→ TASK DESCRIPTION: Look in the listing below for the line that has "65120.31301 | - |", then return it and each following line up to and including the one with "- 🐍 **Python** 3.9+ (for RAG development)", exactly and without pictures.

→ ENTRIES SHOWN:
=== Begin Enclosure ===
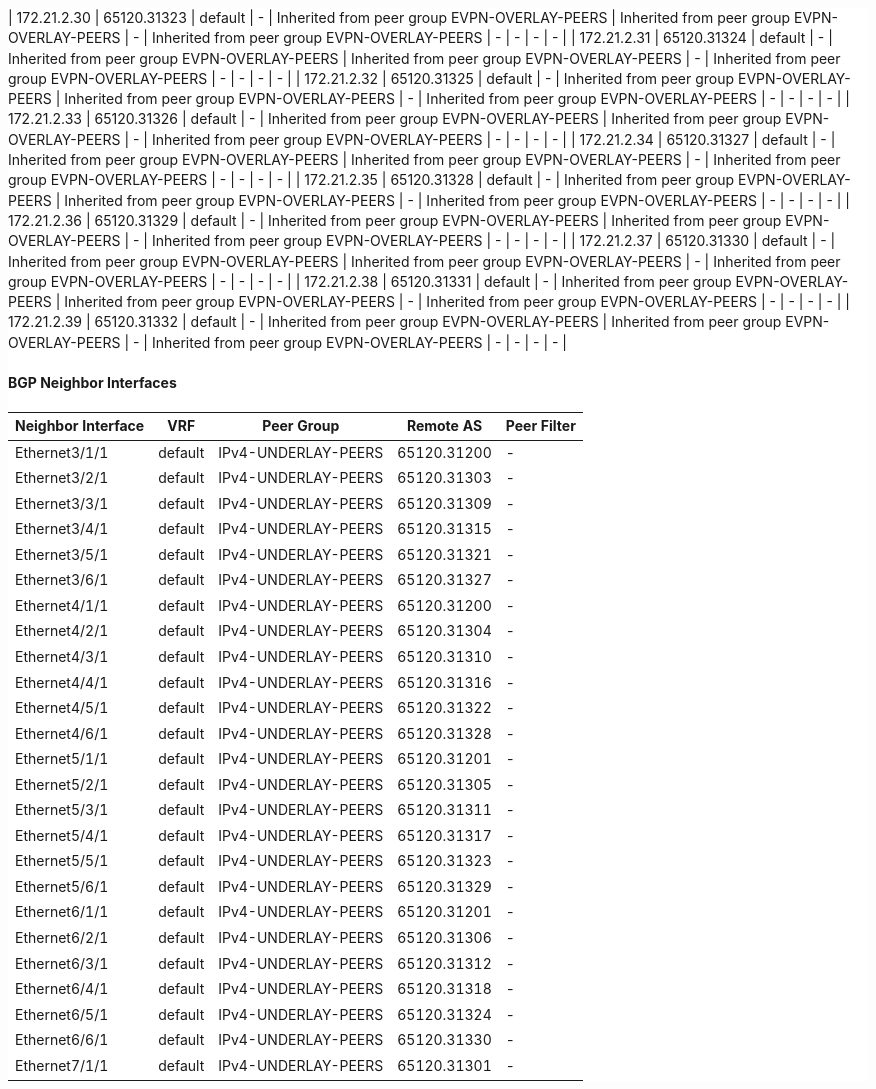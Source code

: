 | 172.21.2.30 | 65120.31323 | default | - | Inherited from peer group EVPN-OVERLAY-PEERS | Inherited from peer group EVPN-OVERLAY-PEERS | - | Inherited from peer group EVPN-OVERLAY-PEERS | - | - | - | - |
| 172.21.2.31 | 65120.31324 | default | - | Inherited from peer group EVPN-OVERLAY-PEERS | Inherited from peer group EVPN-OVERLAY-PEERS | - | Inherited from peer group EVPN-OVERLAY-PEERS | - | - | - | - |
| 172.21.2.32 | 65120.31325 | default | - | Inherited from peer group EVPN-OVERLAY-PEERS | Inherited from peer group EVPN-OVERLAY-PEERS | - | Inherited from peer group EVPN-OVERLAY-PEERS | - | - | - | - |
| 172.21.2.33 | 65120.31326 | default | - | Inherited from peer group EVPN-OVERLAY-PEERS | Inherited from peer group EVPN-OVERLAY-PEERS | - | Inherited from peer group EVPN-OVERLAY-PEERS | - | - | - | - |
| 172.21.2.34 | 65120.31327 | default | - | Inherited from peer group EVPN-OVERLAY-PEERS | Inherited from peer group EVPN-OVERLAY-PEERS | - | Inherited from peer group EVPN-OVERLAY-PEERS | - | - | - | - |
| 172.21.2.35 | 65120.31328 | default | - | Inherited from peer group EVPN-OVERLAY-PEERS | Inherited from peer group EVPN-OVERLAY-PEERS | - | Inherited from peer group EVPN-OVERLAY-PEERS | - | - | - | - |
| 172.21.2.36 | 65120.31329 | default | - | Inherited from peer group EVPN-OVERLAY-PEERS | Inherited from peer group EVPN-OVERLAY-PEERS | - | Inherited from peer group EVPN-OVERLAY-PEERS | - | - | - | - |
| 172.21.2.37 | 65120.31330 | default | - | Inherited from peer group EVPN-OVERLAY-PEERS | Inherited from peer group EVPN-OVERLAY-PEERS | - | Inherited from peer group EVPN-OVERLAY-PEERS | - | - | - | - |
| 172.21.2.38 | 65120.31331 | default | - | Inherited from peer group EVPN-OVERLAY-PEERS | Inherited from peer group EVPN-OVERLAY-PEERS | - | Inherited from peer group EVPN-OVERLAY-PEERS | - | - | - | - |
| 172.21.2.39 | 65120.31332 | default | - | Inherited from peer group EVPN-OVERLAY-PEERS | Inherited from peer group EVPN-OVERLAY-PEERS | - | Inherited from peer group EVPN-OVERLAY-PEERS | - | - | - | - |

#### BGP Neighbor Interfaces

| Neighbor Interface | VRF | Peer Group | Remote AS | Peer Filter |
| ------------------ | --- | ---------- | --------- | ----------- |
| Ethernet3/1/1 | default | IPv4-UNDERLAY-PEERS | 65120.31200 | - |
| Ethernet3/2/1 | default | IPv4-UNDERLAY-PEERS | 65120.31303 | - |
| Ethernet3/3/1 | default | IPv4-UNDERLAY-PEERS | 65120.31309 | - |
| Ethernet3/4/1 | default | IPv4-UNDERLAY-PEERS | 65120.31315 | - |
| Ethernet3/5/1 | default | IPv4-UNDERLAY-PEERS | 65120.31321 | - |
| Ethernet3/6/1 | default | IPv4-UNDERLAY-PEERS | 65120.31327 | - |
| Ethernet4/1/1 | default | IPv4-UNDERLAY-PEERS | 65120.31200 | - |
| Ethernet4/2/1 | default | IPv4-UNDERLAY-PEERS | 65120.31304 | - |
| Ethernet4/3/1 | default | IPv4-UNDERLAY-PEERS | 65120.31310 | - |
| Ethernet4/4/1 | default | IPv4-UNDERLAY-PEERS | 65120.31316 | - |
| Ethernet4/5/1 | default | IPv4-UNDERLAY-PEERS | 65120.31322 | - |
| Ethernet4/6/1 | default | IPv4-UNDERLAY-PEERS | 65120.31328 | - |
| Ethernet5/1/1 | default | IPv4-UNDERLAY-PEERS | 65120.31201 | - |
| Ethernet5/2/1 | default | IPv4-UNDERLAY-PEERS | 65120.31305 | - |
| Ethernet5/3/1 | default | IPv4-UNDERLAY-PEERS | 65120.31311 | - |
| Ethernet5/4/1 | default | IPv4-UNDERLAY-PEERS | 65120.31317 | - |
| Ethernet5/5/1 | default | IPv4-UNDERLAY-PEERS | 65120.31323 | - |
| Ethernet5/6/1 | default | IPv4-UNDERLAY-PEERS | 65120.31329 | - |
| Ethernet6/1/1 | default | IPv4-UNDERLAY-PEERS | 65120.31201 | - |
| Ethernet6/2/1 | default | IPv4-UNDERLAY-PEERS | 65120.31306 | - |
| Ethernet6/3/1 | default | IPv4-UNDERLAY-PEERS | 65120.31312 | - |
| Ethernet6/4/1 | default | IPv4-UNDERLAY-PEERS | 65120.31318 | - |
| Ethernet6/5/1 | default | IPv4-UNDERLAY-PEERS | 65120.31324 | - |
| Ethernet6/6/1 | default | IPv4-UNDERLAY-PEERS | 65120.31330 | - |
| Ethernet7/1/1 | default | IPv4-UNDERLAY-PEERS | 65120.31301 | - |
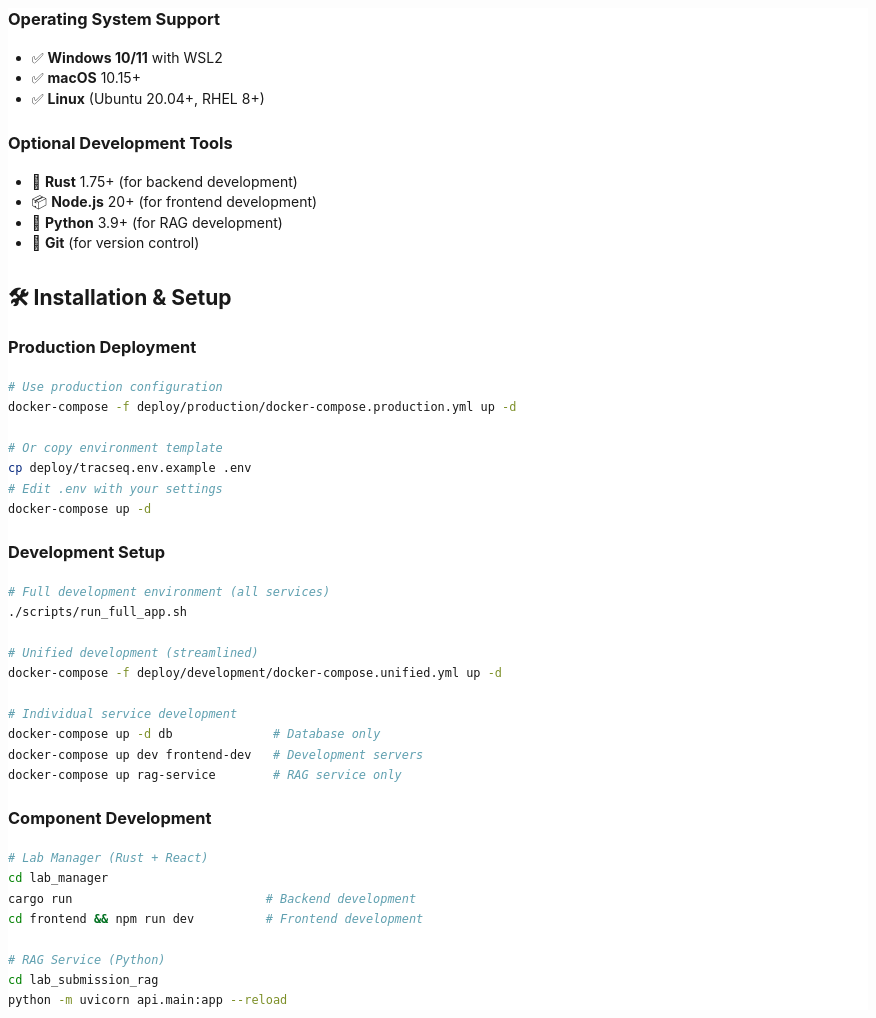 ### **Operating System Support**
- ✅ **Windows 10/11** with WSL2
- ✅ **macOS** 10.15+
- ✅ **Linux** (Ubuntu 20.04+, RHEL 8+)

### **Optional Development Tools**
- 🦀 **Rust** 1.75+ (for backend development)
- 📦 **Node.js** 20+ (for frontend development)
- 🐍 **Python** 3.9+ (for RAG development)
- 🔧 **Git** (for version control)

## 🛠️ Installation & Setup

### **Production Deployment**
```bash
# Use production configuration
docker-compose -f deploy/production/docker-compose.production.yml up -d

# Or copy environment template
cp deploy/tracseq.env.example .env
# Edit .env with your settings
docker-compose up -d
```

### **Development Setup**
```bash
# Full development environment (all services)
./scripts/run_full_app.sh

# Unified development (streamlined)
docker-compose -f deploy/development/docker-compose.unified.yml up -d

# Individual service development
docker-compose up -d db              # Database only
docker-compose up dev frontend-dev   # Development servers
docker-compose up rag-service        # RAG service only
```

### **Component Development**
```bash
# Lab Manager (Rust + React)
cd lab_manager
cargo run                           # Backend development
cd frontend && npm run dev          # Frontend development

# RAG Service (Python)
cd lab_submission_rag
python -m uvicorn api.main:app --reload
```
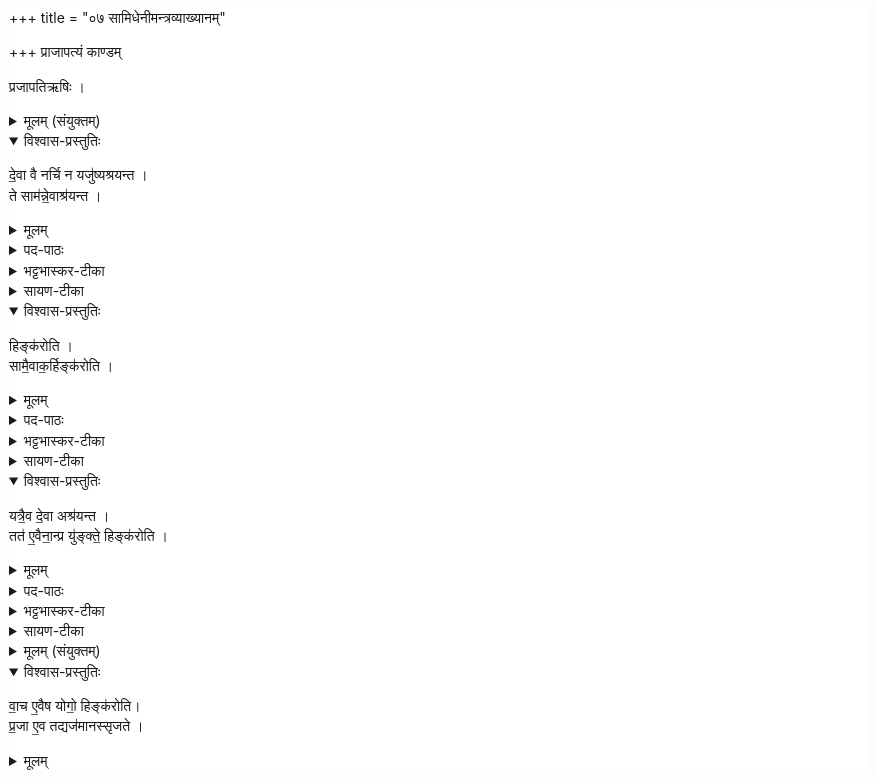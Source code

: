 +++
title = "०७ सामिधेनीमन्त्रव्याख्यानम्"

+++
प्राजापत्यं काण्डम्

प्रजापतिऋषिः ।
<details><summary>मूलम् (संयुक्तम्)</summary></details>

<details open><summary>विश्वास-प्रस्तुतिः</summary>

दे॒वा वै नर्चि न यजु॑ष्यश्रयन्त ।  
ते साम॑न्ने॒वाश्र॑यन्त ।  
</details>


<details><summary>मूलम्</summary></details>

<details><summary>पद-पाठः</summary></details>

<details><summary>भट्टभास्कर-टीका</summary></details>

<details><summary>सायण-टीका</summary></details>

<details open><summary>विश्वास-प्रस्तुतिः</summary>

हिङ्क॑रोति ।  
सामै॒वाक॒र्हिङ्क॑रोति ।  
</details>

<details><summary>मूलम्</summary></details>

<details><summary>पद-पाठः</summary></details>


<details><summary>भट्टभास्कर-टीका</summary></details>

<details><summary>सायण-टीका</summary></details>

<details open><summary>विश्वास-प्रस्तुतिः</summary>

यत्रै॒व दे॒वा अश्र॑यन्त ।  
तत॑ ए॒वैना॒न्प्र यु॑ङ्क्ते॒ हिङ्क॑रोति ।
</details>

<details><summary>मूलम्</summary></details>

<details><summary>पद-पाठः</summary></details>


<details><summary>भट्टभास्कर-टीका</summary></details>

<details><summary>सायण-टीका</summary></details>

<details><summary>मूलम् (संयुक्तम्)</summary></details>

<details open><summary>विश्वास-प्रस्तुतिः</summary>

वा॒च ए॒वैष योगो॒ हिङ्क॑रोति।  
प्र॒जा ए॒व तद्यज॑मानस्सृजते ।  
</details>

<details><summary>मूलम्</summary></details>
=== End Enclosure ===
=== Begin Enclosure ===
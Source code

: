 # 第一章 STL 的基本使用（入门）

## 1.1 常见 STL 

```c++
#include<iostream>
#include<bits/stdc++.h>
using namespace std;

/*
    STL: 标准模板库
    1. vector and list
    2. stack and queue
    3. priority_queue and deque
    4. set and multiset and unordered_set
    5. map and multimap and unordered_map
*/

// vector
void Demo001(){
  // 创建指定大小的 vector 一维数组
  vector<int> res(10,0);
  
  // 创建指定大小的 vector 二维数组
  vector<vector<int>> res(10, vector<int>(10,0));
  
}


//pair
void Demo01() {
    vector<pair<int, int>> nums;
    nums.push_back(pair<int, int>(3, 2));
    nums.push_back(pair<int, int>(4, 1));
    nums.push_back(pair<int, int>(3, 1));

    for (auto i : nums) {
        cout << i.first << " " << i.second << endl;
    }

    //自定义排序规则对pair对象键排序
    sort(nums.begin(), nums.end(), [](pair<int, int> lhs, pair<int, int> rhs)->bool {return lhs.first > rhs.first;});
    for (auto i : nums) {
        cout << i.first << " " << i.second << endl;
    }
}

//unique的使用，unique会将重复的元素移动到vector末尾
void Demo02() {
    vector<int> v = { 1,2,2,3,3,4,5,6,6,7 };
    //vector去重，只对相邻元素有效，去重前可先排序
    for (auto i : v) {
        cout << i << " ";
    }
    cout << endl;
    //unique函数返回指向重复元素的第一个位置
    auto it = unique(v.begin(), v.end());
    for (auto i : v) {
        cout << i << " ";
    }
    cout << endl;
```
=== End Enclosure ===
→ ANSWER SPACE:
| Ethernet7/1/1 | default | IPv4-UNDERLAY-PEERS | 65120.31301 | - |
 ### **Operating System Support**
- ✅ **Windows 10/11** with WSL2
- ✅ **macOS** 10.15+
- ✅ **Linux** (Ubuntu 20.04+, RHEL 8+)

### **Optional Development Tools**
- 🦀 **Rust** 1.75+ (for backend development)
- 📦 **Node.js** 20+ (for frontend development)
- 🐍 **Python** 3.9+ (for RAG development)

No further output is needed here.